→ YOUR ASSIGNMENT:
When a line below contains the string "docker", show that line.

→ Data records:
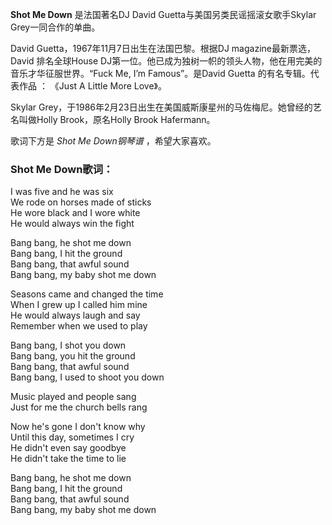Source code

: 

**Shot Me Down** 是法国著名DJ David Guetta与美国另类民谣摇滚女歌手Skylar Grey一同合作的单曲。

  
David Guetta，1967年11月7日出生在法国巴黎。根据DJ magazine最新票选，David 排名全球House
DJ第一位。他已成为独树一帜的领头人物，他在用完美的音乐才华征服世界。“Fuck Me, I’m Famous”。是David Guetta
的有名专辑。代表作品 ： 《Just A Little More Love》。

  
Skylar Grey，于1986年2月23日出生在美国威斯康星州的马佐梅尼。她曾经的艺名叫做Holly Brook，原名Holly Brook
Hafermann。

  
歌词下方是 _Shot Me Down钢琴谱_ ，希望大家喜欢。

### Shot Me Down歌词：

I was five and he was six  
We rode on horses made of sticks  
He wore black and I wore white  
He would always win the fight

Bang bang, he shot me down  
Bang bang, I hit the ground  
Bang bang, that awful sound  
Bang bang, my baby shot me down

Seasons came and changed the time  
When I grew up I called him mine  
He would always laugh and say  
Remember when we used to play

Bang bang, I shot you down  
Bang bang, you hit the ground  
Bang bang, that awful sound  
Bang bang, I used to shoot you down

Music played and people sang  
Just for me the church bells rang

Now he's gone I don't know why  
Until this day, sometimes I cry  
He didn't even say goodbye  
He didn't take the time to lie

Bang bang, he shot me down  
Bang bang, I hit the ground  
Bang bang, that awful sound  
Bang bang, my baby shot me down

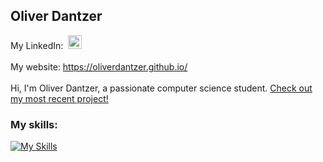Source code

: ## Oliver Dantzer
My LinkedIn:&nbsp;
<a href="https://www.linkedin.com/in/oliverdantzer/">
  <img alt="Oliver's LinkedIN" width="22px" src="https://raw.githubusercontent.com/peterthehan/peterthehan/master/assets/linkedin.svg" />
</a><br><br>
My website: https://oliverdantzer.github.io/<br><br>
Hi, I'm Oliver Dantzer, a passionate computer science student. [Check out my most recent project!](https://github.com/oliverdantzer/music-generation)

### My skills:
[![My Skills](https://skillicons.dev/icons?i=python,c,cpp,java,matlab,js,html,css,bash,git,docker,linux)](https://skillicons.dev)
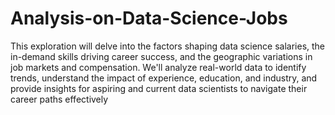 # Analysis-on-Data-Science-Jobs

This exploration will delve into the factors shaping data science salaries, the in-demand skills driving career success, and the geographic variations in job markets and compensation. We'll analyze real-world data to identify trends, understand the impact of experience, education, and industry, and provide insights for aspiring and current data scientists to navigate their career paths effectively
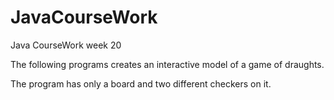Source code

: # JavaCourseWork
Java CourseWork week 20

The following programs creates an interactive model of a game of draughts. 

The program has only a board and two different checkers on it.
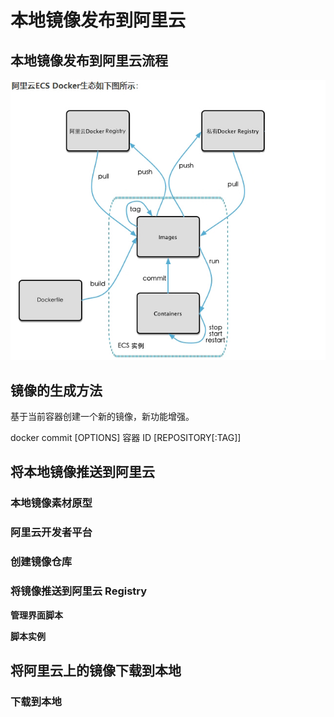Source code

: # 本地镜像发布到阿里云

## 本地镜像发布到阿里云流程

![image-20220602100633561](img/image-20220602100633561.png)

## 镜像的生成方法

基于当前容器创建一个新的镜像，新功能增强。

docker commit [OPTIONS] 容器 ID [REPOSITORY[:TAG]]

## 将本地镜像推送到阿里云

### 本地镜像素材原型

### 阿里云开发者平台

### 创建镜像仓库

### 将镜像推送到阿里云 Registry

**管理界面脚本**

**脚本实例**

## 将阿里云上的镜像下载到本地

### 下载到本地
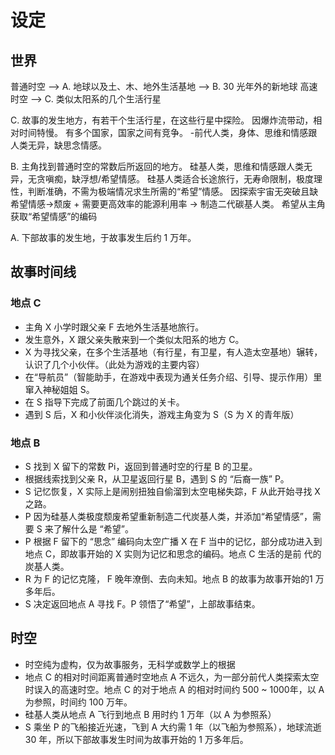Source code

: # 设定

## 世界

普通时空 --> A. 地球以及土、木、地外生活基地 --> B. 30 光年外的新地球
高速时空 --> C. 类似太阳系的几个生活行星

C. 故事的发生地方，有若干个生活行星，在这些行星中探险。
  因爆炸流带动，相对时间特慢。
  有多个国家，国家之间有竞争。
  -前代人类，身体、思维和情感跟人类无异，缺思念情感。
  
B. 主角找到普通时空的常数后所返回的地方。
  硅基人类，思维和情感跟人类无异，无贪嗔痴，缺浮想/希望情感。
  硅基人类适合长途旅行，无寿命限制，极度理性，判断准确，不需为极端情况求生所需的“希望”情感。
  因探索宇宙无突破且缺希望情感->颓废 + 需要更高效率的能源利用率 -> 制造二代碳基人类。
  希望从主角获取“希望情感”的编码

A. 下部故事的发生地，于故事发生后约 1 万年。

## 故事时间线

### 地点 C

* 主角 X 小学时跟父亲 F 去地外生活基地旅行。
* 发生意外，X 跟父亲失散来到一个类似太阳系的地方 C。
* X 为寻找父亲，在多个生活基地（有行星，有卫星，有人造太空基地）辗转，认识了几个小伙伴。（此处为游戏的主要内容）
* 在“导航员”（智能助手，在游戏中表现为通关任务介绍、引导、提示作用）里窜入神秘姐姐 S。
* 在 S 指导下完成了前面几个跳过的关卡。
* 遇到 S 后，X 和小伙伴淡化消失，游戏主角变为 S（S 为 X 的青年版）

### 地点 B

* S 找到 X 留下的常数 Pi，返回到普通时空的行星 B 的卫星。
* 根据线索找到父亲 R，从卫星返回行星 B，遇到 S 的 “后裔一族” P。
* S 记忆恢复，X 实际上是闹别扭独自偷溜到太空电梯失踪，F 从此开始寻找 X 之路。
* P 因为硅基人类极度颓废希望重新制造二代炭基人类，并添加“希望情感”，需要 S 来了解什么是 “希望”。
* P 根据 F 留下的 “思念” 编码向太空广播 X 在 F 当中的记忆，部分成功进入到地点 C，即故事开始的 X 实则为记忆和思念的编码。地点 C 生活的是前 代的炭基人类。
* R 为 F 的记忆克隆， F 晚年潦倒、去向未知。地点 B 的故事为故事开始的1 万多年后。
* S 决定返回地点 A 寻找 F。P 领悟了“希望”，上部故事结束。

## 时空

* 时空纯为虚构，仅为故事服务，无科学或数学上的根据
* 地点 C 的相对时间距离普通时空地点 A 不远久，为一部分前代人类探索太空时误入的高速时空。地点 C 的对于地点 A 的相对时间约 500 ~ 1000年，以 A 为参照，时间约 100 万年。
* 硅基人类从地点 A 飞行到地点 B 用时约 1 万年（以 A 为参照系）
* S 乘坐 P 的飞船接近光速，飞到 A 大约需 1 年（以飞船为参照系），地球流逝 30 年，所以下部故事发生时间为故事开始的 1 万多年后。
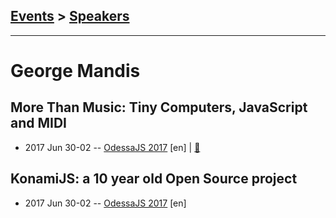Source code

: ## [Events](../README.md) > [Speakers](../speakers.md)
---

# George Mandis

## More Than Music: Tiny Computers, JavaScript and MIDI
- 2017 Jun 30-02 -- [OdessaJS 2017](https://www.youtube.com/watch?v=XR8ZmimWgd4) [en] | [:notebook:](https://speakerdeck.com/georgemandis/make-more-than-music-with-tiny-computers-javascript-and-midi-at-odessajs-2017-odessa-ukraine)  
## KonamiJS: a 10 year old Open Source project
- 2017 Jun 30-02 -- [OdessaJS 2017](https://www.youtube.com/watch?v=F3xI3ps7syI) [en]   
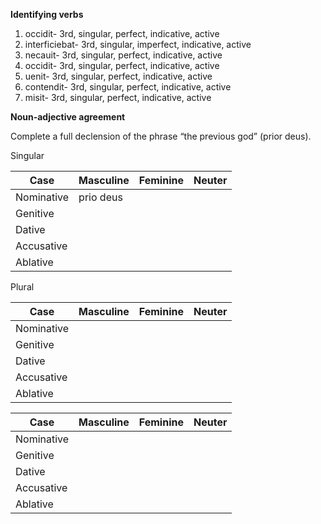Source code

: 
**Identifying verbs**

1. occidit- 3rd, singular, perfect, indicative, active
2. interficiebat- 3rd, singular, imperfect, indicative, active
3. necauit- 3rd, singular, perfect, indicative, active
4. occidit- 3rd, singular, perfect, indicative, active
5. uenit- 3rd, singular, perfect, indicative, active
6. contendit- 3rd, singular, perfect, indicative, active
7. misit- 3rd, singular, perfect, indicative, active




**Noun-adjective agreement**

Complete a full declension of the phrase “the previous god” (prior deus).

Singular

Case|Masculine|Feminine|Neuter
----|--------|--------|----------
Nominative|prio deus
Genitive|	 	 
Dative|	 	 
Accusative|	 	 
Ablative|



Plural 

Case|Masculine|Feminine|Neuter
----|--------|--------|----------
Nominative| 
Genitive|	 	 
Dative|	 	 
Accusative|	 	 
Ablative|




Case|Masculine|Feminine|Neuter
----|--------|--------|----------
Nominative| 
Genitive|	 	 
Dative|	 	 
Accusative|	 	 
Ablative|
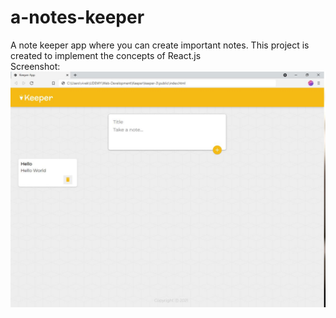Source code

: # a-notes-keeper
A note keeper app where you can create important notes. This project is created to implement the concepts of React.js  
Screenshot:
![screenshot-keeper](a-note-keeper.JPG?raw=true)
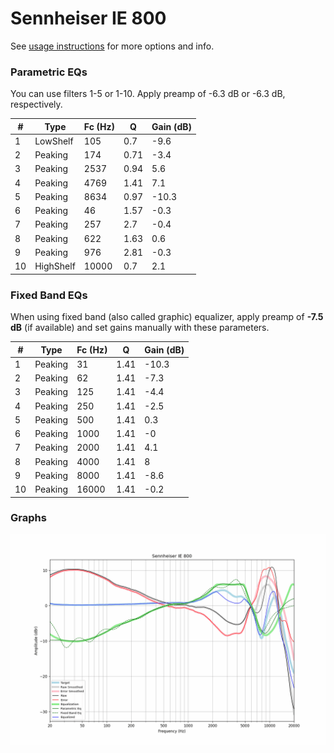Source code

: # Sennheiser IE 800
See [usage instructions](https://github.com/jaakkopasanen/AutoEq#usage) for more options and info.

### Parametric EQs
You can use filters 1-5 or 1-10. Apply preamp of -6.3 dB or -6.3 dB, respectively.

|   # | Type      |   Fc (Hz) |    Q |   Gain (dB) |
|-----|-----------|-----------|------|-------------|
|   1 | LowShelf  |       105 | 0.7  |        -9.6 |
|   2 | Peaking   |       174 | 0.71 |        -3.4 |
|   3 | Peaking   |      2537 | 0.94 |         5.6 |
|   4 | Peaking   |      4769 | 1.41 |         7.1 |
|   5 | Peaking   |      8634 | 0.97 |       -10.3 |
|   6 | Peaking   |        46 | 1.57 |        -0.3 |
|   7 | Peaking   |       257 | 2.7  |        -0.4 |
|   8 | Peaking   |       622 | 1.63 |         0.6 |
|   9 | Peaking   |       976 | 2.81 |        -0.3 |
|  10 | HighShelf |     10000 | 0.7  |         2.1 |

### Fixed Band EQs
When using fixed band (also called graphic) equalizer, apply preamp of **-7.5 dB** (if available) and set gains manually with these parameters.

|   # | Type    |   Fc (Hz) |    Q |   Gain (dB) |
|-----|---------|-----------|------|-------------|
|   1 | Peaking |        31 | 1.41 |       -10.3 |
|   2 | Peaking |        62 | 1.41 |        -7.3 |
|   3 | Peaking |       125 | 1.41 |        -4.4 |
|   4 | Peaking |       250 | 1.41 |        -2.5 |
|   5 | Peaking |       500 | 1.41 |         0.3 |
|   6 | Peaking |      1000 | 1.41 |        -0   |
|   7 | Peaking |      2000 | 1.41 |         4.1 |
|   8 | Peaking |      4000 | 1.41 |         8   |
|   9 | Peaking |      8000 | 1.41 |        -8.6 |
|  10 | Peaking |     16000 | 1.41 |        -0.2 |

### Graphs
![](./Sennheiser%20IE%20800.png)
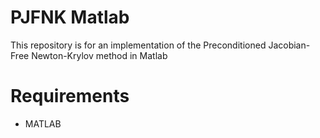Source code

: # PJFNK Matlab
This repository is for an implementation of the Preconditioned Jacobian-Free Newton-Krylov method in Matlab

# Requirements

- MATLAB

→ ANSWER TO THIS PROBLEM:
[![My Skills](https://skillicons.dev/icons?i=python,c,cpp,java,matlab,js,html,css,bash,git,docker,linux)](https://skillicons.dev)
docker commit [OPTIONS] 容器 ID [REPOSITORY[:TAG]]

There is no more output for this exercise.